MechE_ |
Succeeding on a Saving Throw: A creature that successfully saves against a spell that has no obvious physical effects feels a hostile force or a tingle, but cannot deduce the exact nature of the attack. Likewise, if a creature's saving throw succeeds against a targeted spell, you sense that the spell has failed. You do not sense when creatures succeed on saves against effect and area spells.
Source: http://paizo.com/pathfinderRPG/prd/magic.html
I believe that a good a rule of thumb is this - if it targets individual creatures, you know if they make the save or not (even if it targets 3 individual creatures) but if it targets an area (and creatures just happen to be in that area), you do not know (innately as part of the spell) if they make their save or not.
In the past (and let me make it completely clear that this is just a quick house rule that I use) I have allowed players a perception check to notice what amount of damage the subject of their fireball took. (DC of the Perception check = DC of the save against the fireball. This can, of course, be modified however you wish - I usually add 10 to the DC if it's a reflex based save and the target has evasion.
mplindustries |
The intent (as seen by flipping saves to attack rolls in 4e) was for the controller of the effect to know whether or not the target saved.

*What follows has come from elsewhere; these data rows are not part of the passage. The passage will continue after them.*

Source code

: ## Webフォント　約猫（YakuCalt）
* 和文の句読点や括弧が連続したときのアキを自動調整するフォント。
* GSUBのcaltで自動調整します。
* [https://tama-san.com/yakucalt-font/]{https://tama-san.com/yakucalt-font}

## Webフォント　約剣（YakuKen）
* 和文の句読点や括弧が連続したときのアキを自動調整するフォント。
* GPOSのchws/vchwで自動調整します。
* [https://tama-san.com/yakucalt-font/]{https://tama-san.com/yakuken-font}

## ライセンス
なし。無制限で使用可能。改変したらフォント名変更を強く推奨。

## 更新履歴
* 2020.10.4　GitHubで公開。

However, there is no explicit rule and every GM handles things differently. I think most allow open flow of information (whether spells worked, enemy's ACs, etc), but not by a wide margin.
Oladon |
Combining the saving throw text (given above by MechE) with the text of the Master Spy's "Fool Casting (Su)" ability, it seems pretty clear that casters normally know whether or not a (targeted) spell succeeded.